§ **Saved entries**:
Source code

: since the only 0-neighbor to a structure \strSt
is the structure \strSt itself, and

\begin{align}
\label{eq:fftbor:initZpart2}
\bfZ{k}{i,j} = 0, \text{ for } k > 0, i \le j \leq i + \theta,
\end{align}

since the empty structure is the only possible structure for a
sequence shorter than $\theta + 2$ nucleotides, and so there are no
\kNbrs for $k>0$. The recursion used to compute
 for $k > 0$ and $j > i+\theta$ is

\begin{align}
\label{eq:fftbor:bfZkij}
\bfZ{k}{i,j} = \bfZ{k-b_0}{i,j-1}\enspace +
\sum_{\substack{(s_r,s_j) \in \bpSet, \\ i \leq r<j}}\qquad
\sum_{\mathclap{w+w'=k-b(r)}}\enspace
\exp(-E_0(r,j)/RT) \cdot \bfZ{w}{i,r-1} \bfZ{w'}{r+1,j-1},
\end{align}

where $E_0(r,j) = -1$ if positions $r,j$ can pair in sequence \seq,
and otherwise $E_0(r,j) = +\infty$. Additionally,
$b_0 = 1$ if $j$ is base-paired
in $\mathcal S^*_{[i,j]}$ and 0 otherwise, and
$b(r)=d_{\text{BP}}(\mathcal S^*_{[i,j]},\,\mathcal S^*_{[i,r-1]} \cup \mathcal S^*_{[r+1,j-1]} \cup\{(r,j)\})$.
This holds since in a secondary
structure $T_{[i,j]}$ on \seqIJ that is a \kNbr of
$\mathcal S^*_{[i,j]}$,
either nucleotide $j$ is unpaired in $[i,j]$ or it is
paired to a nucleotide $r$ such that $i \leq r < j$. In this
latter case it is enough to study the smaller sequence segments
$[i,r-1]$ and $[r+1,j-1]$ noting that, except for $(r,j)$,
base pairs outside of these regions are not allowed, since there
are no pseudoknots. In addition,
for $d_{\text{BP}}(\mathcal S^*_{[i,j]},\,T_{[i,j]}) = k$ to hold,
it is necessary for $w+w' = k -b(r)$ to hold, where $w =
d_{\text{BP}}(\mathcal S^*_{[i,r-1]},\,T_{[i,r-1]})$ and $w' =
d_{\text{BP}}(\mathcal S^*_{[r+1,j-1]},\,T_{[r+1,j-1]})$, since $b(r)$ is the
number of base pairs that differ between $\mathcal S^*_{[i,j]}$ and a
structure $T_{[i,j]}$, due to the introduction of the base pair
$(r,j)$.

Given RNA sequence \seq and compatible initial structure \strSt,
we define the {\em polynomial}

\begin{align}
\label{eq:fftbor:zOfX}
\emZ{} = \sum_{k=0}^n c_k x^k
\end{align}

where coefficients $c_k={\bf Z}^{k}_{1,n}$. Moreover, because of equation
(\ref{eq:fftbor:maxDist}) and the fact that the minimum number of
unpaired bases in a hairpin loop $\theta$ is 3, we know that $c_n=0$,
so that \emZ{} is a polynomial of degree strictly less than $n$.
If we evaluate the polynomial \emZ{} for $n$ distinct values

§ **What you need to do**: Return every line of the preceding records in which the word "polynomial" appears.

§ **Solution to this problem**:
we define the {\em polynomial}
so that \emZ{} is a polynomial of degree strictly less than $n$.
If we evaluate the polynomial \emZ{} for $n$ distinct values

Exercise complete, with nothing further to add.